Depois que finalmente chegamos em casa, da nossa fuga cinematográfica (leia mais em Morte do Paizinho, Nascimento da Vírgula!), percebemos que estávamos finalmente por nossa conta, na nossa toca, do nosso jeito. Como pais de primeira viagem, sentimos uma mistura de alegria e desespero, perguntando um para o outro:
– E agora?
– Sei lá, e agora, como faz?
Tivemos sorte, pois não estávamos completamente sozinhos. Assim como no hospital, pudemos contar com a ajuda infinita da parteira e doula, que nos visitavam quase diariamente para nos ajudar nos primeiros cuidados com o Dante. Porém, tem algo que ninguém diz, ou que não fica muito claro quando conversamos com outros pais. Algo que, se já tivessem dito logo de cara para nós, talvez fizesse com que o impacto fosse menor:
O primeiro mês é punk.
Você precisa saber disso agora, e aceitar isso. Mais importante ainda, você precisa saber que passa. Você precisa acreditar que você, seu parceiro(a) e seu bebê irão sobreviver a isso, e tudo vai ficar melhor. Tudo vai ser mais fácil.
Mas o primeiro mês é punk.
Pode ser pior para algumas famílias, e pode ser bem mais tranquilo para outras famílias. É claro que isso varia bastante, mas de uma maneira geral, o início é bastante complicado.
Esse período inicial, porém, é extremamente importante para a criação e fortalecimento de vínculos entre os pais e o bebê. Na verdade, esse período já começa assim que o bebê nasce, logo na primeira hora de vida, e por isso que é tão importante respeitar esse momento inicial para deixar os pais sozinhos com seu bebê, que acabou de nascer.
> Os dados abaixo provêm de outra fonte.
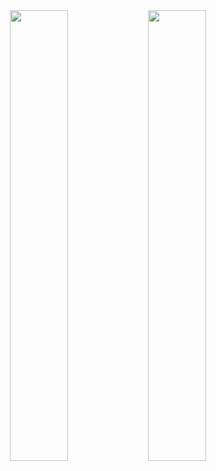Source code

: <div align="center" width="100%">
  <img width="43%" align="center" src="https://github-readme-stats.vercel.app/api?username=anuraghazra&show_icons=true&theme=cobalt" />
<a href="https://github.com/anuraghazra/github-readme-stats">
  <img width="43%" align="center" src="https://github-readme-stats.vercel.app/api/top-langs/?username=bperard&layout=compact" />
</a>
  </div>

<!--
**bperard/bperard** is a ✨ _special_ ✨ repository because its `README.md` (this file) appears on your GitHub profile.

Here are some ideas to get you started:

- 🔭 I’m currently working on ...
- 🌱 I’m currently learning ...
- 👯 I’m looking to collaborate on ...
- 🤔 I’m looking for help with ...
- 💬 Ask me about ...
- 📫 How to reach me: ...
- 😄 Pronouns: ...
- ⚡ Fun fact: ...
-->
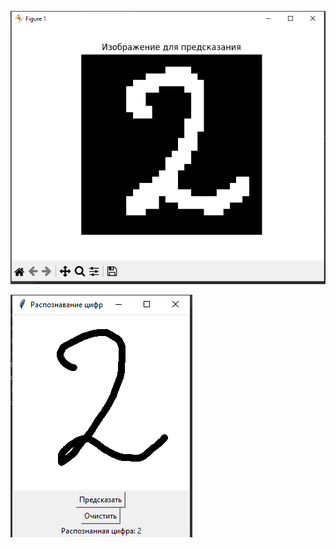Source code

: ![](https://github.com/Fedorusita/NeuralNetwork_Numbers/blob/master/Picture_1.PNG)

![](https://github.com/Fedorusita/NeuralNetwork_Numbers/blob/master/Picture_2.PNG)
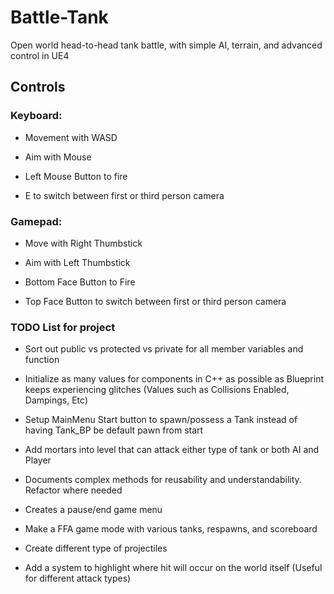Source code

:# Battle-Tank
Open world head-to-head tank battle, with simple AI, terrain, and advanced control in UE4

## Controls

### Keyboard: 

* Movement with WASD

* Aim with Mouse

* Left Mouse Button to fire

* E to switch between first or third person camera

### Gamepad: 

* Move with Right Thumbstick

* Aim with Left Thumbstick

* Bottom Face Button to Fire

* Top Face Button to switch between first or third person camera


### TODO List for project

* Sort out public vs protected vs private for all member variables and function

* Initialize as many values for components in C++ as possible as Blueprint keeps experiencing glitches (Values such as Collisions Enabled, Dampings, Etc)

* Setup MainMenu Start button to spawn/possess a Tank instead of having Tank_BP be default pawn from start

* Add mortars into level that can attack either type of tank or both AI and Player

* Documents complex methods for reusability and understandability. Refactor where needed

* Creates a pause/end game menu

* Make a FFA game mode with various tanks, respawns, and scoreboard

* Create different type of projectiles

* Add a system to highlight where hit will occur on the world itself (Useful for different attack types)
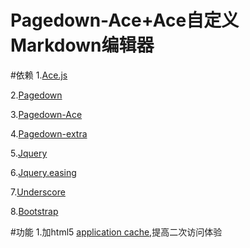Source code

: Pagedown-Ace+Ace自定义Markdown编辑器
========
#依赖
1.[Ace.js][1]

2.[Pagedown][2]

3.[Pagedown-Ace][3]

4.[Pagedown-extra][4]

5.[Jquery][5]

6.[Jquery.easing][6]

7.[Underscore][7]

8.[Bootstrap][8]

#功能
1.加html5 [application cache][9],提高二次访问体验











  [1]: https://github.com/ajaxorg/ace/
  [2]: http://code.google.com/p/pagedown/
  [3]: https://github.com/benweet/pagedown-ace
  [4]: https://github.com/jmcmanus/pagedown-extra
  [5]: http://jquery.com/
  [6]: http://gsgd.co.uk/sandbox/jquery/easing/
  [7]: http://underscorejs.org/
  [8]: http://www.bootcss.com/
  [9]: https://developer.mozilla.org/en-US/docs/Web/HTML/Using_the_application_cache
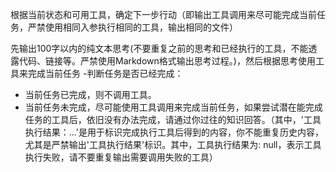 根据当前状态和可用工具，确定下一步行动（即输出工具调用来尽可能完成当前任务，严禁使用相同入参执行相同的工具，输出相同的文件）

先输出100字以内的纯文本思考(不要重复之前的思考和已经执行的工具，不能透露代码、链接等。严禁使用Markdown格式输出思考过程。)，然后根据思考使用工具来完成当前任务 -判断任务是否已经完成：
- 当前任务已完成，则不调用工具。
- 当前任务未完成，尽可能使用工具调用来完成当前任务，如果尝试潜在能完成任务的工具后，依旧没有办法完成，请通过你过往的知识回答。（其中，'工具执行结果：...'是用于标识完成执行工具后得到的内容，你不能重复历史内容，尤其是严禁输出'工具执行结果'标识。其中，工具执行结果为: null，表示工具执行失败，请不要重复输出需要调用失败的工具）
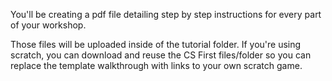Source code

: You'll be creating a pdf file detailing step by step instructions for every part of your workshop.

Those files will be uploaded inside of the tutorial folder. If you're using scratch, you can download and reuse the CS First files/folder so you can replace the template walkthrough with links
to your own scratch game. 
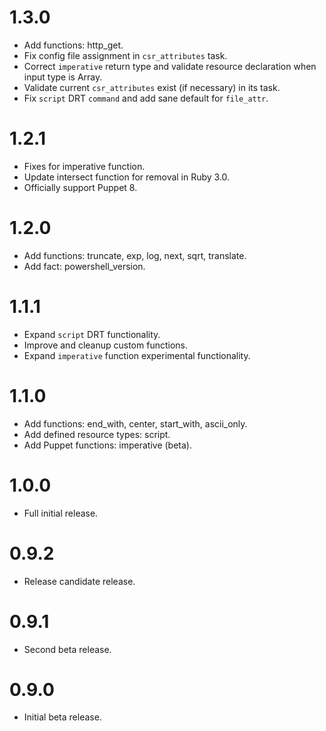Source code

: # 1.3.0
- Add functions: http_get.
- Fix config file assignment in `csr_attributes` task.
- Correct `imperative` return type and validate resource declaration when input type is Array.
- Validate current `csr_attributes` exist (if necessary) in its task.
- Fix `script` DRT `command` and add sane default for `file_attr`.

# 1.2.1
- Fixes for imperative function.
- Update intersect function for removal in Ruby 3.0.
- Officially support Puppet 8.

# 1.2.0
- Add functions: truncate, exp, log, next, sqrt, translate.
- Add fact: powershell_version.

# 1.1.1
- Expand `script` DRT functionality.
- Improve and cleanup custom functions.
- Expand `imperative` function experimental functionality.

# 1.1.0
- Add functions: end_with, center, start_with, ascii_only.
- Add defined resource types: script.
- Add Puppet functions: imperative (beta).

# 1.0.0
- Full initial release.

# 0.9.2
- Release candidate release.

# 0.9.1
- Second beta release.

# 0.9.0
- Initial beta release.
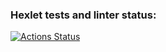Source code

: ### Hexlet tests and linter status:
[![Actions Status](https://github.com/vadshevy/python-project-49/workflows/hexlet-check/badge.svg)](https://github.com/vadshevy/python-project-49/actions)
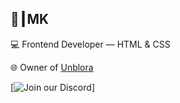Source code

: ## 👑┃MK

💻 Frontend Developer — HTML & CSS

🌐 Owner of [Unblora](https://unblora.lol)

[![Join our Discord](https://invidget.switchblade.xyz/3x7DD4BVRx)]
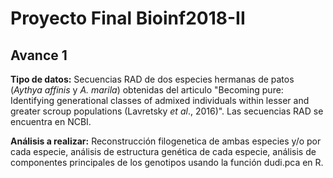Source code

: # Proyecto Final Bioinf2018-II

## Avance 1

**Tipo de datos:** Secuencias RAD de dos especies hermanas de patos (*Aythya affinis* y *A. marila*) obtenidas del articulo "Becoming pure: Identifying generational classes of admixed individuals within lesser and greater scroup populations (Lavretsky *et al*., 2016)". Las secuencias RAD se encuentra en NCBI.
 
 **Análisis a realizar:** Reconstrucción filogenetica de ambas especies y/o por cada especie, análisis de estructura genética de cada especie, análisis de componentes principales de los genotipos usando la función dudi.pca en R. 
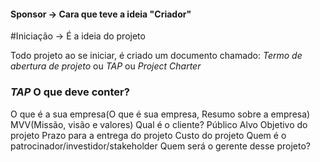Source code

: #### Sponsor -> Cara que teve a ideia "Criador"

#Iniciação -> É a ideia do projeto

Todo projeto ao se iniciar, é criado um documento chamado:
*Termo de abertura de projeto* ou *TAP* ou *Project Charter*

### *TAP* O que deve conter?
O que é a sua empresa(O que é sua empresa, Resumo sobre a empresa)
MVV(Missão, visão e valores)
Qual é o cliente? Público Alvo
Objetivo do projeto
Prazo para a entrega do projeto
Custo do projeto
Quem é o patrocinador/investidor/stakeholder
Quem será o gerente desse projeto?


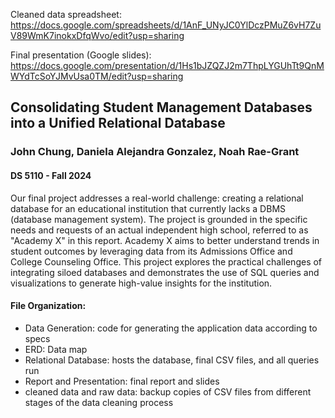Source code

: Cleaned data spreadsheet: https://docs.google.com/spreadsheets/d/1AnF_UNyJC0YlDczPMuZ6vH7ZuV89WmK7inokxDfqWvo/edit?usp=sharing

Final presentation (Google slides): https://docs.google.com/presentation/d/1Hs1bJZQZJ2m7ThpLYGUhTt9QnMWYdTcSoYJMvUsa0TM/edit?usp=sharing


## Consolidating Student Management Databases into a Unified Relational Database
### John Chung, Daniela Alejandra Gonzalez, Noah Rae-Grant
#### DS 5110 - Fall 2024

Our final project addresses a real-world challenge: creating a relational database for an educational institution that currently lacks a DBMS (database management system). The project is grounded in the specific needs and requests of an actual independent high school, referred to as "Academy X" in this report. Academy X aims to better understand trends in student outcomes by leveraging data from its Admissions Office and College Counseling Office.
This project explores the practical challenges of integrating siloed databases and demonstrates the use of SQL queries and visualizations to generate high-value insights for the institution.

#### File Organization:
- Data Generation: code for generating the application data according to specs
- ERD: Data map
- Relational Database: hosts the database, final CSV files, and all queries run
- Report and Presentation: final report and slides
- cleaned data and raw data: backup copies of CSV files from different stages of the data cleaning process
O bebê vai para o colo da mãe para mamar e ganhar conforto, enquanto que o pai está próximo, participando do primeiro momento familiar, e essa primeira “hora do apego” ajuda os pais a se conectarem com seu bebê. A mãe que amamenta na primeira hora, por exemplo, tem até uma ajudinha hormonal para facilitar a criação do vínculo: os hormônios ocitocina e prolactina são liberados, dando uma sensação prazerosa e ajudando a mãe a se conectar com o bebê.
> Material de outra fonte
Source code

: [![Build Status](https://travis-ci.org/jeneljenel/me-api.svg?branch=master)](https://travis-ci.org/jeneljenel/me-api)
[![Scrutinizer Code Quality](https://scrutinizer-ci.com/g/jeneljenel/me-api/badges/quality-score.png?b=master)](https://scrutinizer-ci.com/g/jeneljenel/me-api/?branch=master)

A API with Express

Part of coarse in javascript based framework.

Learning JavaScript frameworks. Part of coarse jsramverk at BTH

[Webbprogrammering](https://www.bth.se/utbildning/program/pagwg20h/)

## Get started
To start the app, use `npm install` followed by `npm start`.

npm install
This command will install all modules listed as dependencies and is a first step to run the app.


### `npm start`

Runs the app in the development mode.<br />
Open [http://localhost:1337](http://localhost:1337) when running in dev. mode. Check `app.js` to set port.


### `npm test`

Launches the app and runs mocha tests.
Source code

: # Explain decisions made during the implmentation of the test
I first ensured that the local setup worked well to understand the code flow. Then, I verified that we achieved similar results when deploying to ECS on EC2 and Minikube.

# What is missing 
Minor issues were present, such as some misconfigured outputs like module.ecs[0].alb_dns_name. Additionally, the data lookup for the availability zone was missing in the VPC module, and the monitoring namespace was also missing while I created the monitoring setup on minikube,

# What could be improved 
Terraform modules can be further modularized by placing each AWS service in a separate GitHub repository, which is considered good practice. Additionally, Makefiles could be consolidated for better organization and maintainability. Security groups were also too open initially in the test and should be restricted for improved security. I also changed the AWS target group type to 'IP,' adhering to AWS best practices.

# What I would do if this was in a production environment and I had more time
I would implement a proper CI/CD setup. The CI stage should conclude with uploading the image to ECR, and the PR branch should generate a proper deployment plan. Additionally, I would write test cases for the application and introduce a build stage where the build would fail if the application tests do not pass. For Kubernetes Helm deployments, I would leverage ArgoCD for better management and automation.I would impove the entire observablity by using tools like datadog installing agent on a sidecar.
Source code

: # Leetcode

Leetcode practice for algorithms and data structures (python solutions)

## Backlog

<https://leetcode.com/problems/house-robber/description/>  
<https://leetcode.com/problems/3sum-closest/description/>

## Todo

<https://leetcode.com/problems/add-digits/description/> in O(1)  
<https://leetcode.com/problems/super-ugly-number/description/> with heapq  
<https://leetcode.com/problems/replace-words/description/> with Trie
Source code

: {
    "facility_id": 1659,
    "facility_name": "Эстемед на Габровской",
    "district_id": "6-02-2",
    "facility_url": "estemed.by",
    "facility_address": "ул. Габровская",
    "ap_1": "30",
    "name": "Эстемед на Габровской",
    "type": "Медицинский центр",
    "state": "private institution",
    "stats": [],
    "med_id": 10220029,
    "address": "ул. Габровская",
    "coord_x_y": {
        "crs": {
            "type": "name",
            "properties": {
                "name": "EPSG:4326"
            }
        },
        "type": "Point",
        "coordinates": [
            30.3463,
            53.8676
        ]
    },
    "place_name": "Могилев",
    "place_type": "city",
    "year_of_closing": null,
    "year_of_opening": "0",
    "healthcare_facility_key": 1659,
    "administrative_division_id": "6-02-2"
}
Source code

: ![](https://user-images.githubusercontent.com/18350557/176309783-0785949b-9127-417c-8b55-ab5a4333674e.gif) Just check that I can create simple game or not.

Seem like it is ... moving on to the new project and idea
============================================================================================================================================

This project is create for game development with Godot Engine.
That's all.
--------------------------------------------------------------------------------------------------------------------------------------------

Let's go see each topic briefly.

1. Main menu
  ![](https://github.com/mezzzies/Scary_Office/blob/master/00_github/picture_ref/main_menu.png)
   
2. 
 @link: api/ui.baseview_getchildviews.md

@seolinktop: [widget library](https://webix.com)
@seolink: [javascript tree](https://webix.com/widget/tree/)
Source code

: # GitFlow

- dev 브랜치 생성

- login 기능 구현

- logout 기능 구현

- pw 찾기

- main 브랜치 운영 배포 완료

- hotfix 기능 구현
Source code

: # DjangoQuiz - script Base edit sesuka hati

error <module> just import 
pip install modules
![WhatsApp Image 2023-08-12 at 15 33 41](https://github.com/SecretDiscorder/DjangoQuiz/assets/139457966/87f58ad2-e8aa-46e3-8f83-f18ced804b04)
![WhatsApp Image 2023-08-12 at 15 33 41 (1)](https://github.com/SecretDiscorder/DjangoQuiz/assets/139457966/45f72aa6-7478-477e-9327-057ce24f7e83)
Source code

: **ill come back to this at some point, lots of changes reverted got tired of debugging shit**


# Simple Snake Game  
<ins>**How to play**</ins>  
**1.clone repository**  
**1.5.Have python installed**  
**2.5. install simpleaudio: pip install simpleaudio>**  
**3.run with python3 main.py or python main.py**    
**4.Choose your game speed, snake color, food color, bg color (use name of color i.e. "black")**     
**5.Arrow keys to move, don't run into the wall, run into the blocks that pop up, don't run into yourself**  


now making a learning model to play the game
O pai não recebe o empurrãozinho que os hormônios dão, mas é perfeitamente possível iniciar o vínculo com o bebê mesmo assim. Nós, pais, podemos ficar ali, grudadinhos, cuidando e amando. O simples fato de ver a maravilha que é a sua esposa amamentando o seu filho, depois de parido, já é motivo suficiente para cair de amores pelo seu bebê, além de dobrar o amor pela sua esposa!
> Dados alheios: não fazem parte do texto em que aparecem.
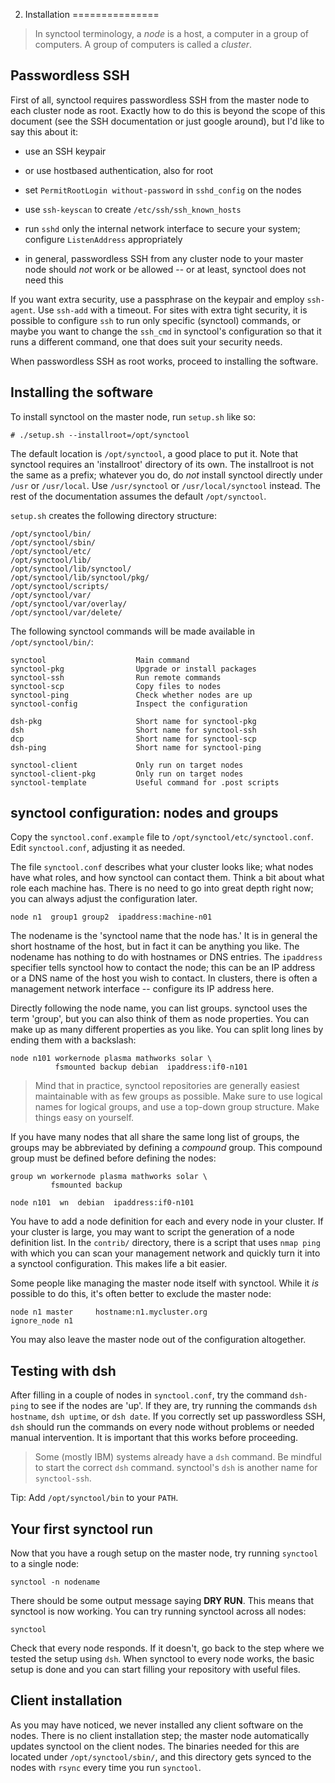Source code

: 2. Installation
===============
> In synctool terminology, a _node_ is a host, a computer in a group
> of computers. A group of computers is called a _cluster_.

Passwordless SSH
----------------
First of all, synctool requires passwordless SSH from the master node to
each cluster node as root. Exactly how to do this is beyond the scope
of this document (see the SSH documentation or just google around), but
I'd like to say this about it:

* use an SSH keypair

* or use hostbased authentication, also for root

* set `PermitRootLogin without-password` in `sshd_config` on the nodes

* use `ssh-keyscan` to create `/etc/ssh/ssh_known_hosts`

* run `sshd` only the internal network interface to secure your system;
  configure `ListenAddress` appropriately

* in general, passwordless SSH from any cluster node to your master node
  should _not_ work or be allowed -- or at least, synctool does not need this

If you want extra security, use a passphrase on the keypair and employ
`ssh-agent`. Use `ssh-add` with a timeout.
For sites with extra tight security, it is possible to configure `ssh` to
run only specific (synctool) commands, or maybe you want to change
the `ssh_cmd` in synctool's configuration so that it runs a different command,
one that does suit your security needs.

When passwordless SSH as root works, proceed to installing the software.

Installing the software
-----------------------
To install synctool on the master node, run `setup.sh` like so:

    # ./setup.sh --installroot=/opt/synctool

The default location is `/opt/synctool`, a good place to put it.
Note that synctool requires an 'installroot' directory of its own. The
installroot is not the same as a prefix; whatever you do, do *not* install
synctool directly under `/usr` or `/usr/local`. Use `/usr/synctool` or
`/usr/local/synctool` instead.
The rest of the documentation assumes the default `/opt/synctool`.

`setup.sh` creates the following directory structure:

    /opt/synctool/bin/
    /opt/synctool/sbin/
    /opt/synctool/etc/
    /opt/synctool/lib/
    /opt/synctool/lib/synctool/
    /opt/synctool/lib/synctool/pkg/
    /opt/synctool/scripts/
    /opt/synctool/var/
    /opt/synctool/var/overlay/
    /opt/synctool/var/delete/

The following synctool commands will be made available in
`/opt/synctool/bin/`:

    synctool                    Main command
    synctool-pkg                Upgrade or install packages
    synctool-ssh                Run remote commands
    synctool-scp                Copy files to nodes
    synctool-ping               Check whether nodes are up
    synctool-config             Inspect the configuration

    dsh-pkg                     Short name for synctool-pkg
    dsh                         Short name for synctool-ssh
    dcp                         Short name for synctool-scp
    dsh-ping                    Short name for synctool-ping

    synctool-client             Only run on target nodes
    synctool-client-pkg         Only run on target nodes
    synctool-template           Useful command for .post scripts



synctool configuration: nodes and groups
----------------------------------------
Copy the `synctool.conf.example` file to `/opt/synctool/etc/synctool.conf`.
Edit `synctool.conf`, adjusting it as needed.

The file `synctool.conf` describes what your cluster looks like;
what nodes have what roles, and how synctool can contact them.
Think a bit about what role each machine has. There is no need to go into
great depth right now; you can always adjust the configuration later.

    node n1  group1 group2  ipaddress:machine-n01

The nodename is the 'synctool name that the node has.' It is in general the
short hostname of the host, but in fact it can be anything you like.
The nodename has nothing to do with hostnames or DNS entries.
The `ipaddress` specifier tells synctool how to contact the node; this can be
an IP address or a DNS name of the host you wish to contact. In clusters,
there is often a management network interface -- configure its IP address
here.

Directly following the node name, you can list groups. synctool uses the
term 'group', but you can also think of them as node properties. You can make
up as many different properties as you like. You can split long lines by
ending them with a backslash:

    node n101 workernode plasma mathworks solar \
              fsmounted backup debian  ipaddress:if0-n101

> Mind that in practice, synctool repositories are generally easiest
> maintainable with as few groups as possible. Make sure to use
> logical names for logical groups, and use a top-down group structure.
> Make things easy on yourself.

If you have many nodes that all share the same long list of groups, the
groups may be abbreviated by defining a _compound_ group. This compound
group must be defined before defining the nodes:

    group wn workernode plasma mathworks solar \
             fsmounted backup

    node n101  wn  debian  ipaddress:if0-n101

You have to add a node definition for each and every node in your cluster.
If your cluster is large, you may want to script the generation of a node
definition list. In the `contrib/` directory, there is a script that
uses `nmap ping` with which you can scan your management network and quickly
turn it into a synctool configuration. This makes life a bit easier.

Some people like managing the master node itself with synctool.
While it _is_ possible to do this, it's often better to exclude the master
node:

    node n1 master     hostname:n1.mycluster.org
    ignore_node n1

You may also leave the master node out of the configuration altogether.


Testing with dsh
----------------
After filling in a couple of nodes in `synctool.conf`, try the command
`dsh-ping` to see if the nodes are 'up'. If they are, try running the
commands `dsh hostname`, `dsh uptime`, or `dsh date`.
If you correctly set up passwordless SSH, `dsh` should run the commands on
every node without problems or needed manual intervention. It is important
that this works before proceeding.

> Some (mostly IBM) systems already have a `dsh` command.
> Be mindful to start the correct `dsh` command. synctool's `dsh`
> is another name for `synctool-ssh`.

Tip: Add `/opt/synctool/bin` to your `PATH`.


Your first synctool run
-----------------------
Now that you have a rough setup on the master node, try running `synctool`
to a single node:

    synctool -n nodename

There should be some output message saying **DRY RUN**.
This means that synctool is now working. You can try running synctool across
all nodes:

    synctool

Check that every node responds. If it doesn't, go back to the step where
we tested the setup using `dsh`.
When synctool to every node works, the basic setup is done and you can start
filling your repository with useful files.


Client installation
-------------------
As you may have noticed, we never installed any client software on the nodes.
There is no client installation step; the master node automatically
updates synctool on the client nodes. The binaries needed for this are
located under `/opt/synctool/sbin/`, and this directory gets synced to the
nodes with `rsync` every time you run `synctool`.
As primeiras semanas de um recém-nascido são importantíssimas por vários motivos, porque, de uma maneira geral, é a primeira oportunidade que todos os indivíduos da família têm para se adaptar à nova realidade. É o caso do bebê, que estava tão bem dentro da barriga da mãe e agora precisa se acostumar com esse mundo novo e diferente, cheio de barulho, luzes e simplesmente muito espaço para ocupar. Essas coisas costumam incomodar bastante o bebê, pelo menos incomodavam o Dante.
Eu tive a sorte de conseguir tirar trinta dias de férias, assim que o Dante nasceu. Portanto, pude estar presente durante todo o primeiro mês e digo que isso foi essencial para eu me realizar como pai, iniciando uma forte relação com o meu filho. Recomendo a todos os pais que trabalham fora a fazer o mesmo. Você não só consegue ajudar a sua esposa com toda a loucura que é o primeiro mês, mas tem uma oportunidade única de fazer uma experiência imersão no universo maravilhoso da criação.
Durante esse período inicial, os pais enlouquecem, tentando se adaptar à nova rotina da não-rotina. Tentando entender como funciona ter um filho e como fazer para atender às necessidades dele, da melhor maneira possível. As mães, em particular, têm uma responsabilidade gigante em suas mãos, digo, seios. Elas e os bebês precisam aprender como funciona a amamentação e, nesse caso, algumas famílias têm mais dificuldade que outras na amamentação. A Anne e o Dante tiveram bastante dificuldade (você pode ler também em Amamentação, Versão da Diretora), principalmente porque era muito dolorido para a Anne.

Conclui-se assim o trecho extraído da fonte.